Erano venuti per il passaggio della stecca.
Presenziava la cerimonia un qualche generale, giunto comodamente in elicottero, che aveva fretta di tornare a casa: ecco perché non c’era stato il tempo di arrivare in vetta!
Insomma, stracchi morti (e famelici…) come eravamo, ci dovemmo mettere sull’attenti per tutta la cerimonia. Ricordo che faceva un gran caldo e che il sole era proprio a picco.
All’improvviso, uno dei nostri, che era in prima fila, a non più di un metro da me, svenne per un malore e si accasciò a terra. Che fare? Eravamo sull’attenti “formale”, non ci si poteva muovere. Meglio: nessuno aveva l’ardire di muoversi. Forse nessuno pensava nemmeno a muoversi. Si avvicinò uno dei tenenti e bisbigliò ai più vicini: “Fatelo sparire, tiratelo indietro”.
In un baleno, lo svenuto finì in fondo (dove presto si riprese), tutti in quella fila fecero un passo avanti e lo schieramento tornò perfetto come prima.

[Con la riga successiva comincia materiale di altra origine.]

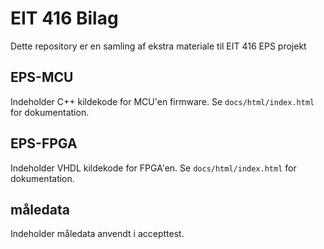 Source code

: # EIT 416 Bilag
Dette repository er en samling af ekstra materiale til EIT 416 EPS projekt

## EPS-MCU 
Indeholder C++ kildekode for MCU'en firmware.
Se ``docs/html/index.html`` for dokumentation.

## EPS-FPGA 
Indeholder VHDL kildekode for FPGA'en.
Se ``docs/html/index.html`` for dokumentation.

## måledata
Indeholder måledata anvendt i accepttest.
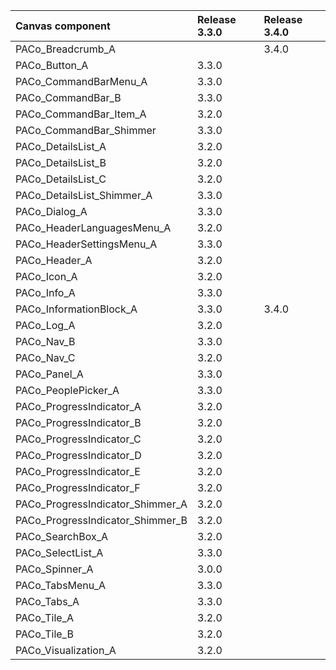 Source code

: | Canvas component | Release 3.3.0 | Release 3.4.0 |
| :--- | :--- | :--- |
| PACo_Breadcrumb_A | | 3.4.0 |
| PACo_Button_A | 3.3.0 | |
| PACo_CommandBarMenu_A | 3.3.0 | |
| PACo_CommandBar_B | 3.3.0 | |
| PACo_CommandBar_Item_A | 3.2.0 | |
| PACo_CommandBar_Shimmer | 3.3.0 | |
| PACo_DetailsList_A | 3.2.0 | |
| PACo_DetailsList_B | 3.2.0 | |
| PACo_DetailsList_C | 3.2.0 | |
| PACo_DetailsList_Shimmer_A | 3.3.0 | |
| PACo_Dialog_A | 3.3.0 | |
| PACo_HeaderLanguagesMenu_A | 3.2.0 | |
| PACo_HeaderSettingsMenu_A | 3.3.0 | |
| PACo_Header_A | 3.2.0 | |
| PACo_Icon_A | 3.2.0 | |
| PACo_Info_A | 3.3.0 | |
| PACo_InformationBlock_A | 3.3.0 | 3.4.0 |
| PACo_Log_A | 3.2.0 | |
| PACo_Nav_B | 3.3.0 | |
| PACo_Nav_C | 3.2.0 | |
| PACo_Panel_A | 3.3.0 | |
| PACo_PeoplePicker_A | 3.3.0 | |
| PACo_ProgressIndicator_A | 3.2.0 | |
| PACo_ProgressIndicator_B | 3.2.0 | |
| PACo_ProgressIndicator_C | 3.2.0 | |
| PACo_ProgressIndicator_D | 3.2.0 | |
| PACo_ProgressIndicator_E | 3.2.0 | |
| PACo_ProgressIndicator_F | 3.2.0 | |
| PACo_ProgressIndicator_Shimmer_A | 3.2.0 | |
| PACo_ProgressIndicator_Shimmer_B | 3.2.0 | |
| PACo_SearchBox_A | 3.2.0 | |
| PACo_SelectList_A | 3.3.0 | |
| PACo_Spinner_A | 3.0.0 | |
| PACo_TabsMenu_A | 3.3.0 | |
| PACo_Tabs_A | 3.3.0 | |
| PACo_Tile_A | 3.2.0 | |
| PACo_Tile_B | 3.2.0 | |
| PACo_Visualization_A | 3.2.0 | |

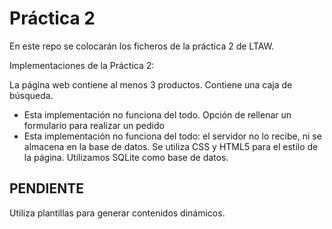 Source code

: # Práctica 2

En este repo se colocarán los ficheros de la práctica 2 de LTAW.

Implementaciones de la Práctica 2:

La página web contiene al menos 3 productos.
Contiene una caja de búsqueda.
* Esta implementación no funciona del todo.
Opción de rellenar un formulario para realizar un pedido
* Esta implementación no funciona del todo: el servidor no lo recibe,
ni se almacena en la base de datos.
Se utiliza CSS y HTML5 para el estilo de la página.
Utilizamos SQLite como base de datos.

PENDIENTE
---------
Utiliza plantillas para generar contenidos dinámicos.
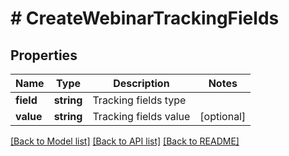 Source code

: # # CreateWebinarTrackingFields

## Properties

Name | Type | Description | Notes
------------ | ------------- | ------------- | -------------
**field** | **string** | Tracking fields type | 
**value** | **string** | Tracking fields value | [optional] 

[[Back to Model list]](../../README.md#documentation-for-models) [[Back to API list]](../../README.md#documentation-for-api-endpoints) [[Back to README]](../../README.md)


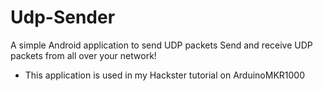 # Udp-Sender
A simple Android application to send UDP packets
Send and receive UDP packets from all over your network!

- This application is used in my Hackster tutorial on ArduinoMKR1000
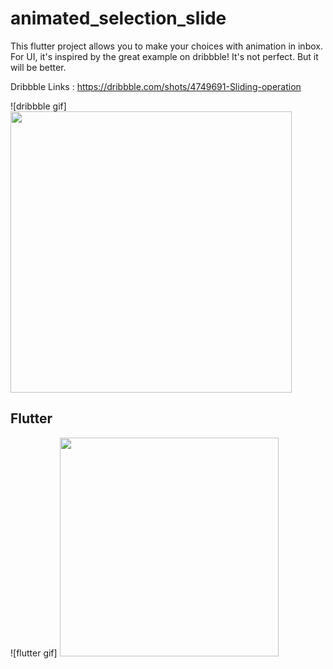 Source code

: # animated_selection_slide


This flutter project allows you to make your choices with animation in inbox.
For UI, it's inspired by the great example on dribbble! It's not perfect. But it will be better.

Dribbble Links : https://dribbble.com/shots/4749691-Sliding-operation

![dribbble gif] <img src="https://cdn.dribbble.com/users/1969947/screenshots/4749691/800-600_1.gif" width="450"/>


## Flutter

![flutter gif] <img src="https://raw.githubusercontent.com/sbilketay/inbox_mail/master/assets/images/img_flutter.gif" width="350"/>


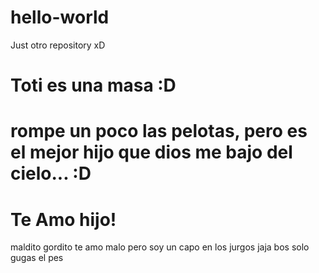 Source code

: # hello-world
Just otro repository xD
# Toti es una masa :D
# rompe un poco las pelotas, pero es el mejor hijo que dios me bajo del cielo... :D
# Te Amo hijo!
maldito gordito te amo malo pero soy un capo en los jurgos jaja bos solo gugas el pes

Ricordo molto bene cosa mi passò per la mente in quel momento.
Un buco nella fila.
Cinque mesi di sudore e lacrime (il sangue, per fortuna, ci era stato risparmiato), e se uno cadeva, era solo un buco nella fila.
Una riflessione amara e una lezione da ricordare per tutti quelli che vestono una divisa.
Paolo Mitolo
P.S. Al reparto le cose andarono molto meglio e mi congedai col lusinghiero giudizio di “eccellente”.